Records from a data source
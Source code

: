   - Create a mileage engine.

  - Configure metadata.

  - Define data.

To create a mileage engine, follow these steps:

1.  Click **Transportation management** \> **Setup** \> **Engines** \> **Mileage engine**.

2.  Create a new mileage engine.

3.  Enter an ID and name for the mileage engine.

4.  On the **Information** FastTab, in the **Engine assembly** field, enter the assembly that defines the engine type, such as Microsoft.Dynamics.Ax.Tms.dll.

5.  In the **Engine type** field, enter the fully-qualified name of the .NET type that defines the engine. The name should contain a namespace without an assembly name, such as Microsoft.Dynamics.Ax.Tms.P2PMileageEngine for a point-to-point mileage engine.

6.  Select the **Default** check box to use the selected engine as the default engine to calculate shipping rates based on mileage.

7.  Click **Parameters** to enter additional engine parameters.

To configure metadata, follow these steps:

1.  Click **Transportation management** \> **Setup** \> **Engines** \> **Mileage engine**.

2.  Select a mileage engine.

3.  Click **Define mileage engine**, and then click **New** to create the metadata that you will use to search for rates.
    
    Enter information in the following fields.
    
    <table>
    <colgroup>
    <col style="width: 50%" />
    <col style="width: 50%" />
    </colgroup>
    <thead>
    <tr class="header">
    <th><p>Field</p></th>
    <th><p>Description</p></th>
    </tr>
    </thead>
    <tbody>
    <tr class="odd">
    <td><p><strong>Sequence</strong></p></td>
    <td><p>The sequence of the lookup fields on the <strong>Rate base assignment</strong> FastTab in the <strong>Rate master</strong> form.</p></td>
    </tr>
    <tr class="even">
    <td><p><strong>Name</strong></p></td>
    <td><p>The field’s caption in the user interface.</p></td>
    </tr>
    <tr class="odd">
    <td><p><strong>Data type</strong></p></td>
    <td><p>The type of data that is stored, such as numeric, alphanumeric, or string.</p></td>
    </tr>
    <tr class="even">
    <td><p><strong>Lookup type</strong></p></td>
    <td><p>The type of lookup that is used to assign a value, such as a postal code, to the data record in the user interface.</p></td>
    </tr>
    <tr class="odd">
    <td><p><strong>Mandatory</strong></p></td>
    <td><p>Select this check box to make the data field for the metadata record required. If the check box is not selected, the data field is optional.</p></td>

* **Work to be completed**
Your output should consist solely of the lines from the beginning of the entries through the line containing "the mileage engine.", reproduced exactly.

* **Reply**
Source code

:   - Create a mileage engine.

  - Configure metadata.

  - Define data.

To create a mileage engine, follow these steps:

1.  Click **Transportation management** \> **Setup** \> **Engines** \> **Mileage engine**.

2.  Create a new mileage engine.

3.  Enter an ID and name for the mileage engine.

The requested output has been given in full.